Records drawn from a dataset:
*** Block opens ***
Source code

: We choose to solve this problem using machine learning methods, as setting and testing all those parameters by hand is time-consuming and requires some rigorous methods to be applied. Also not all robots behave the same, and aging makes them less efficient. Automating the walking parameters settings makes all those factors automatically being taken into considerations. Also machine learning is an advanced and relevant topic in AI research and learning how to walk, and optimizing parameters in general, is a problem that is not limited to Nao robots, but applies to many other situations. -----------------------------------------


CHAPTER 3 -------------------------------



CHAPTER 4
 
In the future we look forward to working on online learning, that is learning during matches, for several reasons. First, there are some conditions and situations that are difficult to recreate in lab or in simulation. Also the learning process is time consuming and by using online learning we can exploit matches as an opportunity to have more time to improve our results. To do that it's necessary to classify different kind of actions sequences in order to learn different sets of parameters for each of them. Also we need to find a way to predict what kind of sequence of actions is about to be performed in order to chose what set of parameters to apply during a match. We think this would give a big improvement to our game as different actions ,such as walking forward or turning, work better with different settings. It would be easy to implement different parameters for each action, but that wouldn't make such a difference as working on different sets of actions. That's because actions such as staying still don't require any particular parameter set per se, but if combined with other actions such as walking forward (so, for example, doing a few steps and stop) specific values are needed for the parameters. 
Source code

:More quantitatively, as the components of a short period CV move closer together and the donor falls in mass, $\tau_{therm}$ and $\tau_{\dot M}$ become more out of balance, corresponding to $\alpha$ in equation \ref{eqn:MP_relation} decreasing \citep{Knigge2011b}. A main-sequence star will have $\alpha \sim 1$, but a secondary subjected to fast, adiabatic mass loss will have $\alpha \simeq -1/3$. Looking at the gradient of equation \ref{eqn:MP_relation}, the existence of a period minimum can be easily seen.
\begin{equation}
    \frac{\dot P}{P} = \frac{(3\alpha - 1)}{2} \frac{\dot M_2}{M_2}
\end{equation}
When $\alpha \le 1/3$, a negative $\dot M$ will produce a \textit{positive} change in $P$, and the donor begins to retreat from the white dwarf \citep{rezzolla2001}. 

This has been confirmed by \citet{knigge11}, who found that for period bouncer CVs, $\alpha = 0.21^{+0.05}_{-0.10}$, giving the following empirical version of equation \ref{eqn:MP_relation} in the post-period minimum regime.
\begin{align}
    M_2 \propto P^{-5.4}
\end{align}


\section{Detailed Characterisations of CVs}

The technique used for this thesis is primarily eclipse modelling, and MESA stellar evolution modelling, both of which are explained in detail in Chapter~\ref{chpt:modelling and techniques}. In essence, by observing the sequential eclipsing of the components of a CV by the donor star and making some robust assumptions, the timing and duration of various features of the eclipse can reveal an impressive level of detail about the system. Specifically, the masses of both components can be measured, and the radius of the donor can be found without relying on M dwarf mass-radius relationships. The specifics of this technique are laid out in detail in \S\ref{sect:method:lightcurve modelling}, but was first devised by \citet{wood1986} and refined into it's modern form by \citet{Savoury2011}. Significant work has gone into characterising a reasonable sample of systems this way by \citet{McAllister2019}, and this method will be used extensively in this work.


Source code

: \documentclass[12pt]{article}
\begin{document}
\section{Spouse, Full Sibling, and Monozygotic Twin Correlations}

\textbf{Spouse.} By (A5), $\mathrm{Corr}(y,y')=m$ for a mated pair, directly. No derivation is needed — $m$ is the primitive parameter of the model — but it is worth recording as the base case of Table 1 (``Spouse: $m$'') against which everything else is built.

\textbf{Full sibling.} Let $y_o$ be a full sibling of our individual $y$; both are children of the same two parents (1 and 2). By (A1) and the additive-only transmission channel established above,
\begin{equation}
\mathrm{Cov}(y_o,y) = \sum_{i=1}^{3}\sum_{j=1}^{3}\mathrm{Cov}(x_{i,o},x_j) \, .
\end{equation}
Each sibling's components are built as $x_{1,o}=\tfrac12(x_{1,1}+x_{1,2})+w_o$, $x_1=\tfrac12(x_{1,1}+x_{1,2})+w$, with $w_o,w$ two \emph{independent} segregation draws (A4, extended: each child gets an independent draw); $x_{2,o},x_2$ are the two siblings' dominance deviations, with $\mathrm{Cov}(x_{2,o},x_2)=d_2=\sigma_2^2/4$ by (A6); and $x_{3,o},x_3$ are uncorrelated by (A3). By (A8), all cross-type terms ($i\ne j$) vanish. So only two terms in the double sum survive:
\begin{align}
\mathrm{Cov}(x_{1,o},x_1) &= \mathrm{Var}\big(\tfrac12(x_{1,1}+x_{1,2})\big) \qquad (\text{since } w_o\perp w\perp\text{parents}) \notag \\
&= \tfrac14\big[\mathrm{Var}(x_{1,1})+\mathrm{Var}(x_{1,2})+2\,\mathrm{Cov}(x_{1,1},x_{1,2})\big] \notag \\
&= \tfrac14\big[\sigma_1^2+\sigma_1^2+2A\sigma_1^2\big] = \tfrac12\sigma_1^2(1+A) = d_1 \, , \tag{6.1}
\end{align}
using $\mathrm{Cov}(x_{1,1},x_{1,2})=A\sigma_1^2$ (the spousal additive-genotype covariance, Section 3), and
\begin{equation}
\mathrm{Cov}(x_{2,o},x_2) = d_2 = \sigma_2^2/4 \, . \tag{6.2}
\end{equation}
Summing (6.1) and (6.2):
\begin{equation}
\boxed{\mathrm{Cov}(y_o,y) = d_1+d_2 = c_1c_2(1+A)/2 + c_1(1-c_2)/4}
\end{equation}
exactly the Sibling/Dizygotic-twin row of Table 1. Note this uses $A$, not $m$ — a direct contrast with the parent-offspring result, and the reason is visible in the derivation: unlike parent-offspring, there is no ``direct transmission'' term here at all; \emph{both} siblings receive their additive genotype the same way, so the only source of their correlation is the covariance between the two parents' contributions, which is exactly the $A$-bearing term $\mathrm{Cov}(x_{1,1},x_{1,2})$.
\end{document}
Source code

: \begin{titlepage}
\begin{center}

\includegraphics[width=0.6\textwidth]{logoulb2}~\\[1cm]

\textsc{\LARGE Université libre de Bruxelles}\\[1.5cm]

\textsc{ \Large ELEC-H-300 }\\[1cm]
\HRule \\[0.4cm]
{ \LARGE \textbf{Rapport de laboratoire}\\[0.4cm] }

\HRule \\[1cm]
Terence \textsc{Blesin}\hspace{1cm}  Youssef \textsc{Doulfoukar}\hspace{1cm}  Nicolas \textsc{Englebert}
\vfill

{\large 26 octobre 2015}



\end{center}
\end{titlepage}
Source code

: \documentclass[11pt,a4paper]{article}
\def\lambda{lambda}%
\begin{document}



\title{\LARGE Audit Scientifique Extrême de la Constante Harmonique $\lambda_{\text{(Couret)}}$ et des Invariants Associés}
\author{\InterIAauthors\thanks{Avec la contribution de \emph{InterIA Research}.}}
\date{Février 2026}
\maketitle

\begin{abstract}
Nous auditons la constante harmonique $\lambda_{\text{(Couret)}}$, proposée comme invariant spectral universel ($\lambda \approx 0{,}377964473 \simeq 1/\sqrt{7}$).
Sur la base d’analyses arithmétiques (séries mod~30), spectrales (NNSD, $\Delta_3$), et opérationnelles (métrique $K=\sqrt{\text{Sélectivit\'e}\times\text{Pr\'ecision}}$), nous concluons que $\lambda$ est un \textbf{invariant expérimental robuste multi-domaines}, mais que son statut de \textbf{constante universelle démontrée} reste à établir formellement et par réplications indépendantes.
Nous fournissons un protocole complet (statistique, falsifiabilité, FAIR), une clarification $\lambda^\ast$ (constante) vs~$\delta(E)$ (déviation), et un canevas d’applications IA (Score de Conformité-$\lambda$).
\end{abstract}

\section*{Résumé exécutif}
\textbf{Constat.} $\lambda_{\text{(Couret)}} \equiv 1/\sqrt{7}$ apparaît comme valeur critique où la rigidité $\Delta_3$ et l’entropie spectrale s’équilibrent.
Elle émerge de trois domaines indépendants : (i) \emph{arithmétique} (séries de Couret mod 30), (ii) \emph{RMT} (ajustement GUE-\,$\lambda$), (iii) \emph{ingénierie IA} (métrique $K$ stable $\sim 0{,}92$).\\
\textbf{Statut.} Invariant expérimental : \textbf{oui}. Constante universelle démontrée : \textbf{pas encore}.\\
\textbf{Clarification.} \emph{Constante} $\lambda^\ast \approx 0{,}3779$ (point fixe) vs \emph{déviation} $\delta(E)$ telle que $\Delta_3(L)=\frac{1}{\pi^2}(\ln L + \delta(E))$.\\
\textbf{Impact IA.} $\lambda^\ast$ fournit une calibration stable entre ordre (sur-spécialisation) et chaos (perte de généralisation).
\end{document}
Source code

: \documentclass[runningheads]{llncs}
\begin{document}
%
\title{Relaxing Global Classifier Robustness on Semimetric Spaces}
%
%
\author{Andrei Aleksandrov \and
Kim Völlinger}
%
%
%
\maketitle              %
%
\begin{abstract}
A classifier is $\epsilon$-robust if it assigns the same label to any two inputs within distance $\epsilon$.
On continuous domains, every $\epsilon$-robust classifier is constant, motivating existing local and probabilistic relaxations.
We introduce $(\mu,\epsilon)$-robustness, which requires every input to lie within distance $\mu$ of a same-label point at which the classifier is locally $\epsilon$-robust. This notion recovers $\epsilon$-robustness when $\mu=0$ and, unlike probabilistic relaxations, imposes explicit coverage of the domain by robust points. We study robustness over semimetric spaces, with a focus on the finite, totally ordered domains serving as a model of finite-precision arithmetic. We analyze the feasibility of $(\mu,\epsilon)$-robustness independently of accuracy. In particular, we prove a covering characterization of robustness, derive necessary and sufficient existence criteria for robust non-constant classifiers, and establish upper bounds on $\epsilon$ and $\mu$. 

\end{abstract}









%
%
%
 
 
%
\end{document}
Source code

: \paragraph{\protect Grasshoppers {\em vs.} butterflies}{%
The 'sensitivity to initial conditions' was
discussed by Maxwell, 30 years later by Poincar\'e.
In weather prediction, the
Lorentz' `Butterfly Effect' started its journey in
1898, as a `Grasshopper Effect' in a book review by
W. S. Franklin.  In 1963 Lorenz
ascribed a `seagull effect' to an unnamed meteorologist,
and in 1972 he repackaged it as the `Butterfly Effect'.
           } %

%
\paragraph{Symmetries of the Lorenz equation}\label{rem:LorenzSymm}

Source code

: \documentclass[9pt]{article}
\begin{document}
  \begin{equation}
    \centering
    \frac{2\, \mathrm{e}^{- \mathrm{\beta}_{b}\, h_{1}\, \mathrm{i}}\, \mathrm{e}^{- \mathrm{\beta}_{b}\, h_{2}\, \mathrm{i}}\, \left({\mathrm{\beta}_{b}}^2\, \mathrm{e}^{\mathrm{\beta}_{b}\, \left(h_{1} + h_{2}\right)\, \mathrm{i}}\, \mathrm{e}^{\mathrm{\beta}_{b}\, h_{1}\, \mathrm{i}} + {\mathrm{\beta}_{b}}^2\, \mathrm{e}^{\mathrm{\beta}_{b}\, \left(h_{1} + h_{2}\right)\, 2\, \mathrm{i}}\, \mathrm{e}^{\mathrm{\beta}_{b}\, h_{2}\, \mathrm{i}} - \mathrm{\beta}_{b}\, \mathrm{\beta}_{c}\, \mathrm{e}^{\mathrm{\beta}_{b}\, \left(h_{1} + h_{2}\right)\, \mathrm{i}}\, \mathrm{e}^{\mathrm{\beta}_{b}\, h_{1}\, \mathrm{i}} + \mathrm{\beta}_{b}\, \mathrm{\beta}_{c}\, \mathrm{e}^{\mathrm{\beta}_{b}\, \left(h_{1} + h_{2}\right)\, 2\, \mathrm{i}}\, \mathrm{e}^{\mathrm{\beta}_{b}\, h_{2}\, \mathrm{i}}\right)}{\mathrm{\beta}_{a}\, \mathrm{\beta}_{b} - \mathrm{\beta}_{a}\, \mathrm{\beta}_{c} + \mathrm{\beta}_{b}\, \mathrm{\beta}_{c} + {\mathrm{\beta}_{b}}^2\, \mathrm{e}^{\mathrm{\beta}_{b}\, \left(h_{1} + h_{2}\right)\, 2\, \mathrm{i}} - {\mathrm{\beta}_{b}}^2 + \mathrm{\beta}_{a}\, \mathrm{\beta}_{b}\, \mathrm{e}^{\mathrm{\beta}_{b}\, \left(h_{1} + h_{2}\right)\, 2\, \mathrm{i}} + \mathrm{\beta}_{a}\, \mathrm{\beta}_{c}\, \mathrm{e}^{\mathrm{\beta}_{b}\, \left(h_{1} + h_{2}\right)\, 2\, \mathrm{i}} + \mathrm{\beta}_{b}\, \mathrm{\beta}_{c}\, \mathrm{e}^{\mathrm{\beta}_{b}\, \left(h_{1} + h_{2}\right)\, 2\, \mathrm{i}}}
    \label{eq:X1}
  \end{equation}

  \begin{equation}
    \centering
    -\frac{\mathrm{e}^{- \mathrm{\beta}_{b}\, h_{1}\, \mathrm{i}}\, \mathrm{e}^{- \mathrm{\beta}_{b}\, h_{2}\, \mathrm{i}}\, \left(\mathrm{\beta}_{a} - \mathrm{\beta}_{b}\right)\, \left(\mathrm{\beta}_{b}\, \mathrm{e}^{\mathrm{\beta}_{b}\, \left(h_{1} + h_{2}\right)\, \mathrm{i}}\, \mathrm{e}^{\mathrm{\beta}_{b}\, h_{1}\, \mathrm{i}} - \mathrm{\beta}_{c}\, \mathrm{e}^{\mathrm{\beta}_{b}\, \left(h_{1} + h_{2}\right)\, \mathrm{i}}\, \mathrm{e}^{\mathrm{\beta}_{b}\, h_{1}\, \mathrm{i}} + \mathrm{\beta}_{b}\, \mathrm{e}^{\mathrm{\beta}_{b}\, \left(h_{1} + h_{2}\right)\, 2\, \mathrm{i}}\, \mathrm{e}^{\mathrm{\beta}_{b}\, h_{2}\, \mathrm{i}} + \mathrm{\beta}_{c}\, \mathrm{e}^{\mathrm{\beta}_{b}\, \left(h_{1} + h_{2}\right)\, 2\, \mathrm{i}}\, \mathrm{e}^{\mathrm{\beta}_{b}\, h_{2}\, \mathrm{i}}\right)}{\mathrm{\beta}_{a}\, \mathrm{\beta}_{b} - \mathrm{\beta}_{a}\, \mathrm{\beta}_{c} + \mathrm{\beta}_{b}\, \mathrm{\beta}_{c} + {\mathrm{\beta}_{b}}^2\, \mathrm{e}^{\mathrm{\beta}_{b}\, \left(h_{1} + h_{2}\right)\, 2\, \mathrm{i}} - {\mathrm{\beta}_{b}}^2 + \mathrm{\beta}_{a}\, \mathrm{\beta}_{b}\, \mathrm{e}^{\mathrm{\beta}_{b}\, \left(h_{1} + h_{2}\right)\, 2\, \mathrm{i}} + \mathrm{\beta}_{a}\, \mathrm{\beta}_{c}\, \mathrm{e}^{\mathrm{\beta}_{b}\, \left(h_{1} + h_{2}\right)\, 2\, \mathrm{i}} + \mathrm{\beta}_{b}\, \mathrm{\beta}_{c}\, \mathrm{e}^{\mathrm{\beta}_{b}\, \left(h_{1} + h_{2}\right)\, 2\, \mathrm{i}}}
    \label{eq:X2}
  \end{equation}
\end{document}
*** Block closes ***
### Assignment
Report each line of the data in which "universelle" occurs.

### Result for this exercise
Sur la base d’analyses arithmétiques (séries mod~30), spectrales (NNSD, $\Delta_3$), et opérationnelles (métrique $K=\sqrt{\text{Sélectivit\'e}\times\text{Pr\'ecision}}$), nous concluons que $\lambda$ est un \textbf{invariant expérimental robuste multi-domaines}, mais que son statut de \textbf{constante universelle démontrée} reste à établir formellement et par réplications indépendantes.
\textbf{Statut.} Invariant expérimental : \textbf{oui}. Constante universelle démontrée : \textbf{pas encore}.\\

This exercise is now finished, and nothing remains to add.